PROBLEM TO SOLVE - Return the data exactly, without pictures.

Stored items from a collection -
===
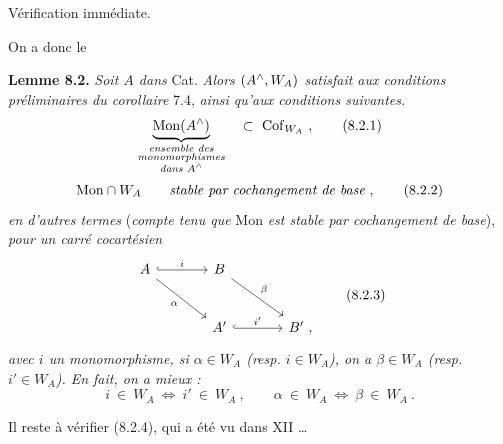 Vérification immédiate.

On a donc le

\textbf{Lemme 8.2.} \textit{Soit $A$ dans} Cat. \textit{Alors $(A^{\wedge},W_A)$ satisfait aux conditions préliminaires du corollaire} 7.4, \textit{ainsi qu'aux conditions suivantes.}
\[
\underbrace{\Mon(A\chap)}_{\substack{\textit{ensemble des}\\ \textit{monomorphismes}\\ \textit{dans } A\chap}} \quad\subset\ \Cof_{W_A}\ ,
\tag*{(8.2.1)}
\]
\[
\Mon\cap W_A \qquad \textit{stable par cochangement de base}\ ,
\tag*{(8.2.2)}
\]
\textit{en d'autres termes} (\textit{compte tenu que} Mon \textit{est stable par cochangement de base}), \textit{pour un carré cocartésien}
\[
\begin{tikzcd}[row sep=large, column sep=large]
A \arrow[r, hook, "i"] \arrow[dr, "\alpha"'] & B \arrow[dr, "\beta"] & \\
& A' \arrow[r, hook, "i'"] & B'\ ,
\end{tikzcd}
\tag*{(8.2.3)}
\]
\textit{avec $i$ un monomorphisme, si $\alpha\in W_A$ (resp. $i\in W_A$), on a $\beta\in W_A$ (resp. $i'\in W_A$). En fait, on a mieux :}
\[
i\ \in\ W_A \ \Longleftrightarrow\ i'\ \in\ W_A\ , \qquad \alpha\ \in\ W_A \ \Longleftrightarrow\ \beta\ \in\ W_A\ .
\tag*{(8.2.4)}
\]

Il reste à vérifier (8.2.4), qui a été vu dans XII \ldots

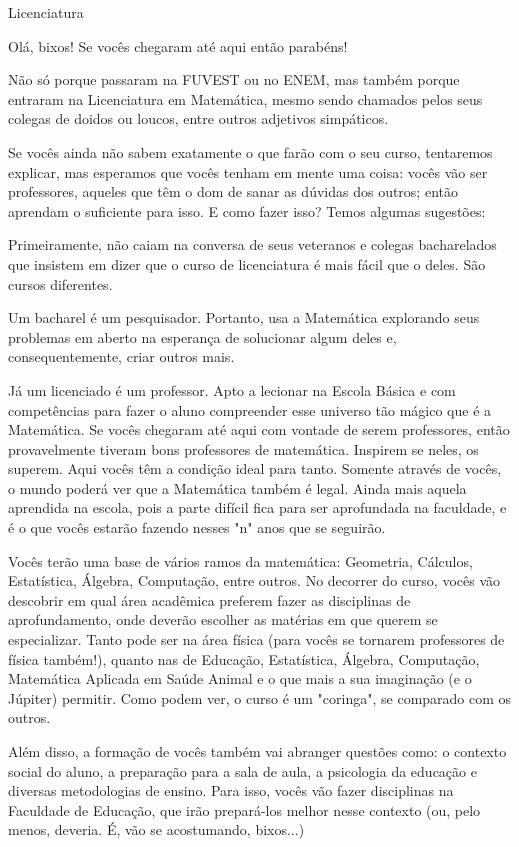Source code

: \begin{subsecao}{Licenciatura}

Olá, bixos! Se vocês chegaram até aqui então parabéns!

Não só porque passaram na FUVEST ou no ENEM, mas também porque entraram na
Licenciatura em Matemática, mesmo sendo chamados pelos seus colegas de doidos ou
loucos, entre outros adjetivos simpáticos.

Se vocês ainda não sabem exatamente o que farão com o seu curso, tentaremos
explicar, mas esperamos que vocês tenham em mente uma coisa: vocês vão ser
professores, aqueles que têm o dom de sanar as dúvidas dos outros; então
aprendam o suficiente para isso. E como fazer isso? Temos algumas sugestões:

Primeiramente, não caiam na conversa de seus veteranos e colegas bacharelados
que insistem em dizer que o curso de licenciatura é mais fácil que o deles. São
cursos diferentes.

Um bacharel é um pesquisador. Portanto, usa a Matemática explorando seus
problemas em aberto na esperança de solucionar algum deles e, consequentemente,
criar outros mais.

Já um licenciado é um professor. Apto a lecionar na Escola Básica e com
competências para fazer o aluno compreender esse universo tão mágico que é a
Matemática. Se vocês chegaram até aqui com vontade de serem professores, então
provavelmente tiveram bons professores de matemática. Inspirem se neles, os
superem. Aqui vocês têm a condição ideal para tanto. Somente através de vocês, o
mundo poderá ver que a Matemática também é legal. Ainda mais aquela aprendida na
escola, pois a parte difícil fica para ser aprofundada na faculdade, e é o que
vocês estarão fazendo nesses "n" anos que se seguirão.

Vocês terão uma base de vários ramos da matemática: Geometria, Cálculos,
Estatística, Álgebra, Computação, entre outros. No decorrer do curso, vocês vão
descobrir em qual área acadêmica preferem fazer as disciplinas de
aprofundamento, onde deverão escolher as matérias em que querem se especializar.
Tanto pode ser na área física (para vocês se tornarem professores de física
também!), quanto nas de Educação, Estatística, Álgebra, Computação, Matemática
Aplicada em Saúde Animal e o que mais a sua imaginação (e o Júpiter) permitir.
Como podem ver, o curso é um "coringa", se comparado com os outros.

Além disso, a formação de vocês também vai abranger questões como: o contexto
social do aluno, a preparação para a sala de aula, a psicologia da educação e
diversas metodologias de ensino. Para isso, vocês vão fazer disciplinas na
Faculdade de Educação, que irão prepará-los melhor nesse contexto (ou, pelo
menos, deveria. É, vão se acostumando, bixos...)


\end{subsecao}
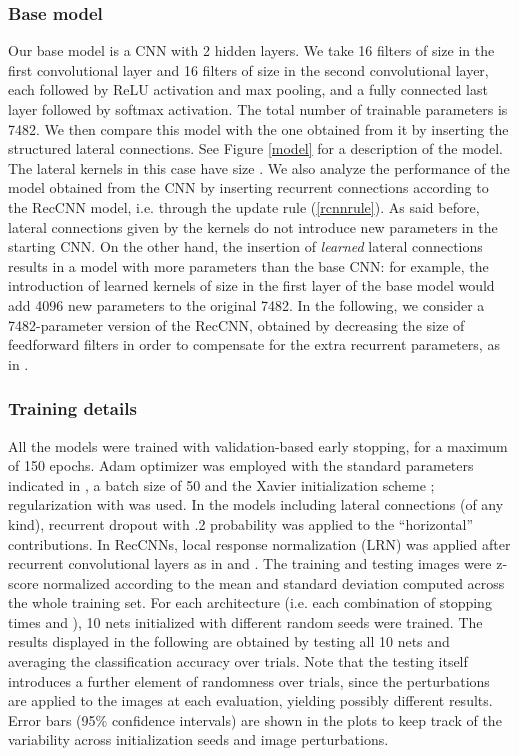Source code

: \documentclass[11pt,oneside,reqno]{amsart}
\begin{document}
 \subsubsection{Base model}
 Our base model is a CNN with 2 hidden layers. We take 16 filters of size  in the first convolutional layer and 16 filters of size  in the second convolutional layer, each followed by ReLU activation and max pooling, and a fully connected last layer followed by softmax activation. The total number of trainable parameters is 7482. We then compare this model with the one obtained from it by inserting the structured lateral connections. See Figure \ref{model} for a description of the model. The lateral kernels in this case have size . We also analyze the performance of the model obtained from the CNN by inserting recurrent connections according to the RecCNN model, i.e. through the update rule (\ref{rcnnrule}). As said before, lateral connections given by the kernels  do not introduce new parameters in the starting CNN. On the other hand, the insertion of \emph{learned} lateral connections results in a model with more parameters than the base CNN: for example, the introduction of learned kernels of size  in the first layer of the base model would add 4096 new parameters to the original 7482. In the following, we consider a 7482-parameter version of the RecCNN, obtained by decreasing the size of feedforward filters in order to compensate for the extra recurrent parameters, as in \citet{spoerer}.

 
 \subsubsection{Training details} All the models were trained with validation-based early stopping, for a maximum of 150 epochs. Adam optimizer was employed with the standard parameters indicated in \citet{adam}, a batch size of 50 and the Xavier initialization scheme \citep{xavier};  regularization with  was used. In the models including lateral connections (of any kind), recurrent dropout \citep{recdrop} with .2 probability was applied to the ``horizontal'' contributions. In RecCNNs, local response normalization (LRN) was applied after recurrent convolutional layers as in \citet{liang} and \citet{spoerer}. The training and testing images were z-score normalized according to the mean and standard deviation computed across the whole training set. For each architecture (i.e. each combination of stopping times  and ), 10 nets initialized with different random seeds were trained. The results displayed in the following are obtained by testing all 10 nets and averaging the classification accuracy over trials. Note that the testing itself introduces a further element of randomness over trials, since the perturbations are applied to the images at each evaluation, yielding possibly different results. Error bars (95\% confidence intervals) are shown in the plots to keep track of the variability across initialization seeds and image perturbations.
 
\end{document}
===
THE COMPLETED TASK -
 Vérification immédiate.

On a donc le

\textbf{Lemme 8.2.} \textit{Soit $A$ dans} Cat. \textit{Alors $(A^{\wedge},W_A)$ satisfait aux conditions préliminaires du corollaire} 7.4, \textit{ainsi qu'aux conditions suivantes.}
\[
\underbrace{\Mon(A\chap)}_{\substack{\textit{ensemble des}\\ \textit{monomorphismes}\\ \textit{dans } A\chap}} \quad\subset\ \Cof_{W_A}\ ,
\tag*{(8.2.1)}
\]
\[
\Mon\cap W_A \qquad \textit{stable par cochangement de base}\ ,
\tag*{(8.2.2)}
\]
\textit{en d'autres termes} (\textit{compte tenu que} Mon \textit{est stable par cochangement de base}), \textit{pour un carré cocartésien}
\[
\begin{tikzcd}[row sep=large, column sep=large]
A \arrow[r, hook, "i"] \arrow[dr, "\alpha"'] & B \arrow[dr, "\beta"] & \\
& A' \arrow[r, hook, "i'"] & B'\ ,
\end{tikzcd}
\tag*{(8.2.3)}
\]
\textit{avec $i$ un monomorphisme, si $\alpha\in W_A$ (resp. $i\in W_A$), on a $\beta\in W_A$ (resp. $i'\in W_A$). En fait, on a mieux :}
\[
i\ \in\ W_A \ \Longleftrightarrow\ i'\ \in\ W_A\ , \qquad \alpha\ \in\ W_A \ \Longleftrightarrow\ \beta\ \in\ W_A\ .
\tag*{(8.2.4)}
\]

Il reste à vérifier (8.2.4), qui a été vu dans XII \ldots

Source code

: \begin{subsecao}{Licenciatura}

Olá, bixos! Se vocês chegaram até aqui então parabéns!

Não só porque passaram na FUVEST ou no ENEM, mas também porque entraram na
Licenciatura em Matemática, mesmo sendo chamados pelos seus colegas de doidos ou
loucos, entre outros adjetivos simpáticos.

Se vocês ainda não sabem exatamente o que farão com o seu curso, tentaremos
explicar, mas esperamos que vocês tenham em mente uma coisa: vocês vão ser
professores, aqueles que têm o dom de sanar as dúvidas dos outros; então
aprendam o suficiente para isso. E como fazer isso? Temos algumas sugestões:

Primeiramente, não caiam na conversa de seus veteranos e colegas bacharelados
que insistem em dizer que o curso de licenciatura é mais fácil que o deles. São
cursos diferentes.

Um bacharel é um pesquisador. Portanto, usa a Matemática explorando seus
problemas em aberto na esperança de solucionar algum deles e, consequentemente,
criar outros mais.

Já um licenciado é um professor. Apto a lecionar na Escola Básica e com
competências para fazer o aluno compreender esse universo tão mágico que é a
Matemática. Se vocês chegaram até aqui com vontade de serem professores, então
provavelmente tiveram bons professores de matemática. Inspirem se neles, os
superem. Aqui vocês têm a condição ideal para tanto. Somente através de vocês, o
mundo poderá ver que a Matemática também é legal. Ainda mais aquela aprendida na
escola, pois a parte difícil fica para ser aprofundada na faculdade, e é o que
vocês estarão fazendo nesses "n" anos que se seguirão.

Vocês terão uma base de vários ramos da matemática: Geometria, Cálculos,
Estatística, Álgebra, Computação, entre outros. No decorrer do curso, vocês vão
descobrir em qual área acadêmica preferem fazer as disciplinas de
aprofundamento, onde deverão escolher as matérias em que querem se especializar.
Tanto pode ser na área física (para vocês se tornarem professores de física
também!), quanto nas de Educação, Estatística, Álgebra, Computação, Matemática
Aplicada em Saúde Animal e o que mais a sua imaginação (e o Júpiter) permitir.
Como podem ver, o curso é um "coringa", se comparado com os outros.

Além disso, a formação de vocês também vai abranger questões como: o contexto
social do aluno, a preparação para a sala de aula, a psicologia da educação e
diversas metodologias de ensino. Para isso, vocês vão fazer disciplinas na
Faculdade de Educação, que irão prepará-los melhor nesse contexto (ou, pelo
menos, deveria. É, vão se acostumando, bixos...)


\end{subsecao}
Source code

: \documentclass[11pt,oneside,reqno]{amsart}
\begin{document}
 \subsubsection{Base model}
 Our base model is a CNN with 2 hidden layers. We take 16 filters of size  in the first convolutional layer and 16 filters of size  in the second convolutional layer, each followed by ReLU activation and max pooling, and a fully connected last layer followed by softmax activation. The total number of trainable parameters is 7482. We then compare this model with the one obtained from it by inserting the structured lateral connections. See Figure \ref{model} for a description of the model. The lateral kernels in this case have size . We also analyze the performance of the model obtained from the CNN by inserting recurrent connections according to the RecCNN model, i.e. through the update rule (\ref{rcnnrule}). As said before, lateral connections given by the kernels  do not introduce new parameters in the starting CNN. On the other hand, the insertion of \emph{learned} lateral connections results in a model with more parameters than the base CNN: for example, the introduction of learned kernels of size  in the first layer of the base model would add 4096 new parameters to the original 7482. In the following, we consider a 7482-parameter version of the RecCNN, obtained by decreasing the size of feedforward filters in order to compensate for the extra recurrent parameters, as in \citet{spoerer}.

 
 \subsubsection{Training details} All the models were trained with validation-based early stopping, for a maximum of 150 epochs. Adam optimizer was employed with the standard parameters indicated in \citet{adam}, a batch size of 50 and the Xavier initialization scheme \citep{xavier};  regularization with  was used. In the models including lateral connections (of any kind), recurrent dropout \citep{recdrop} with .2 probability was applied to the ``horizontal'' contributions. In RecCNNs, local response normalization (LRN) was applied after recurrent convolutional layers as in \citet{liang} and \citet{spoerer}. The training and testing images were z-score normalized according to the mean and standard deviation computed across the whole training set. For each architecture (i.e. each combination of stopping times  and ), 10 nets initialized with different random seeds were trained. The results displayed in the following are obtained by testing all 10 nets and averaging the classification accuracy over trials. Note that the testing itself introduces a further element of randomness over trials, since the perturbations are applied to the images at each evaluation, yielding possibly different results. Error bars (95\% confidence intervals) are shown in the plots to keep track of the variability across initialization seeds and image perturbations.
 
\end{document}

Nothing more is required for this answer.